Starting in the 3rd and 4th century, tradition has identified him as the Clement that Paul mentions in Philippians 4:3 as a fellow laborer in Christ.
The Liber Pontificalis, which documents the reigns of popes, states that Clement had known Saint Peter. It also states that he wrote two letters (though the second letter, 2 Clement, is no longer ascribed to him) and that he died in Greece in the third year of Emperor Trajan's reign, or 101 AD.
According to apocryphal acta, dating to the 4th century at earliest, Clement was banished from Rome to the Chersonesus (Crimea) during the reign of the Emperor Trajan and was set to work in a stone quarry. Finding on his arrival that the prisoners were suffering from lack of water, he knelt down in prayer. Looking up, he saw a lamb on a hill, went to where the lamb had stood and struck the ground with his pickaxe, releasing a gushing stream of clear water. This miracle resulted in the conversion of large numbers of the local pagans and his fellow prisoners to Christianity. As punishment, Saint Clement was martyred by being tied to an anchor and thrown from a boat into the Black Sea. The legend recounts that every year a miraculous ebbing of the sea revealed a divinely built shrine containing his bones. However, the oldest sources on Clement's life, Eusebius and Jerome, note nothing of his martyrdom.

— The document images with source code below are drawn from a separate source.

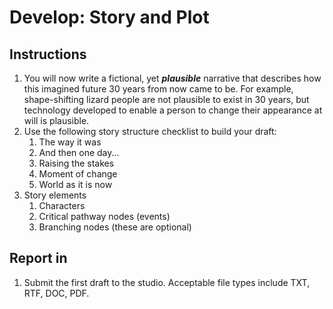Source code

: # Develop: Story and Plot

## Instructions

1. You will now write a fictional, yet _**plausible**_ narrative that describes how this imagined future 30 years from now came to be. For example, shape-shifting lizard people are not plausible to exist in 30 years, but technology developed to enable a person to change their appearance at will is plausible.
2. Use the following story structure checklist to build your draft:
   1. The way it was
   2. And then one day...
   3. Raising the stakes
   4. Moment of change
   5. World as it is now
3. Story elements
   1. Characters
   2. Critical pathway nodes \(events\)
   3. Branching nodes \(these are optional\)

## Report in

1. Submit the first draft to the studio. Acceptable file types include TXT, RTF, DOC, PDF.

The Inkerman Cave Monastery marks the supposed place of Clement's burial in the Crimea. A year or two before his own death in A.D. 869, Saint Cyril brought to Rome what he believed to be the relics of Saint Clement, bones he found in the Crimea buried with an anchor on dry land. They are now enshrined in the Basilica di San Clemente. Other relics of Saint Clement, including his head, are claimed by the Kiev Monastery of the Caves in Ukraine.

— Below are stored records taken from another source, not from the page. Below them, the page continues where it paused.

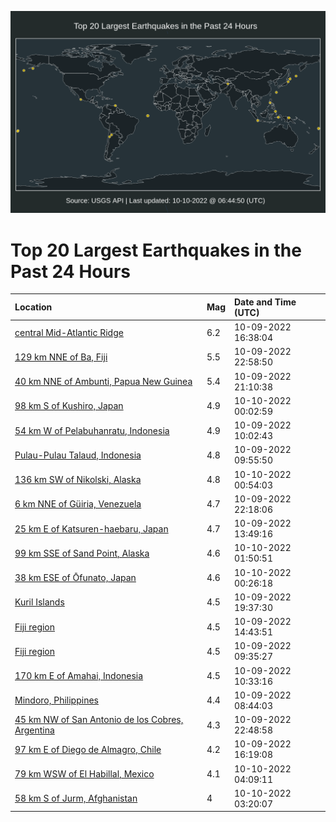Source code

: ![Map](./map.png)

# Top 20 Largest Earthquakes in the Past 24 Hours

| Location | Mag | Date and Time (UTC) |
|:---|:---|:---|
| [central Mid-Atlantic Ridge](https://earthquake.usgs.gov/earthquakes/eventpage/us6000isau) | 6.2 | 10-09-2022 16:38:04 |
| [129 km NNE of Ba, Fiji](https://earthquake.usgs.gov/earthquakes/eventpage/us6000isdb) | 5.5 | 10-09-2022 22:58:50 |
| [40 km NNE of Ambunti, Papua New Guinea](https://earthquake.usgs.gov/earthquakes/eventpage/us6000isch) | 5.4 | 10-09-2022 21:10:38 |
| [98 km S of Kushiro, Japan](https://earthquake.usgs.gov/earthquakes/eventpage/us6000isdf) | 4.9 | 10-10-2022 00:02:59 |
| [54 km W of Pelabuhanratu, Indonesia](https://earthquake.usgs.gov/earthquakes/eventpage/us6000is90) | 4.9 | 10-09-2022 10:02:43 |
| [Pulau-Pulau Talaud, Indonesia](https://earthquake.usgs.gov/earthquakes/eventpage/us6000is8z) | 4.8 | 10-09-2022 09:55:50 |
| [136 km SW of Nikolski, Alaska](https://earthquake.usgs.gov/earthquakes/eventpage/us6000isdn) | 4.8 | 10-10-2022 00:54:03 |
| [6 km NNE of Güiria, Venezuela](https://earthquake.usgs.gov/earthquakes/eventpage/us6000iscy) | 4.7 | 10-09-2022 22:18:06 |
| [25 km E of Katsuren-haebaru, Japan](https://earthquake.usgs.gov/earthquakes/eventpage/us6000is9x) | 4.7 | 10-09-2022 13:49:16 |
| [99 km SSE of Sand Point, Alaska](https://earthquake.usgs.gov/earthquakes/eventpage/us6000isdt) | 4.6 | 10-10-2022 01:50:51 |
| [38 km ESE of Ōfunato, Japan](https://earthquake.usgs.gov/earthquakes/eventpage/us6000isdk) | 4.6 | 10-10-2022 00:26:18 |
| [Kuril Islands](https://earthquake.usgs.gov/earthquakes/eventpage/us6000isbz) | 4.5 | 10-09-2022 19:37:30 |
| [Fiji region](https://earthquake.usgs.gov/earthquakes/eventpage/us6000isa3) | 4.5 | 10-09-2022 14:43:51 |
| [Fiji region](https://earthquake.usgs.gov/earthquakes/eventpage/us6000is8y) | 4.5 | 10-09-2022 09:35:27 |
| [170 km E of Amahai, Indonesia](https://earthquake.usgs.gov/earthquakes/eventpage/us6000is99) | 4.5 | 10-09-2022 10:33:16 |
| [Mindoro, Philippines](https://earthquake.usgs.gov/earthquakes/eventpage/us6000is8t) | 4.4 | 10-09-2022 08:44:03 |
| [45 km NW of San Antonio de los Cobres, Argentina](https://earthquake.usgs.gov/earthquakes/eventpage/us6000isd6) | 4.3 | 10-09-2022 22:48:58 |
| [97 km E of Diego de Almagro, Chile](https://earthquake.usgs.gov/earthquakes/eventpage/us6000isaj) | 4.2 | 10-09-2022 16:19:08 |
| [79 km WSW of El Habillal, Mexico](https://earthquake.usgs.gov/earthquakes/eventpage/us6000ised) | 4.1 | 10-10-2022 04:09:11 |
| [58 km S of Jurm, Afghanistan](https://earthquake.usgs.gov/earthquakes/eventpage/us6000ise2) | 4 | 10-10-2022 03:20:07 |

Saint Clement is also the only Pope to have a Russian Orthodox church dedicated to him.
Saint Clement Church, Pyatnitskaya Street, Moscow
The First Epistle of Clement is a letter of Saint Clement to the faithful in Corinth, where certain of the clergy there had been deposed, apparently without moral cause. Saint Clement calls for repentance the reinstatement of the clergy in his letter to the faithful, which was read, along with the Scriptures, to the faithful in Corinth beginning in A.D. 170. Although not a part of the Bible properly, the reading of the First Epistle of Clement by the fourth century had also spread to other churches.
Prayer
All-powerful and ever-living God,
we praise your power and glory
revealed to us in he lives of all your saints.
Give us joy on this feast of Saint Clement,
the priest and martyr
who bore witness with his blood o the love he proclaimed
and the gospel he preached.
We ask this through our Lord Jesus Christ, your Son,
who lives and reigns with you and the Holy Spirit,
one God, for ever and ever.
Amen.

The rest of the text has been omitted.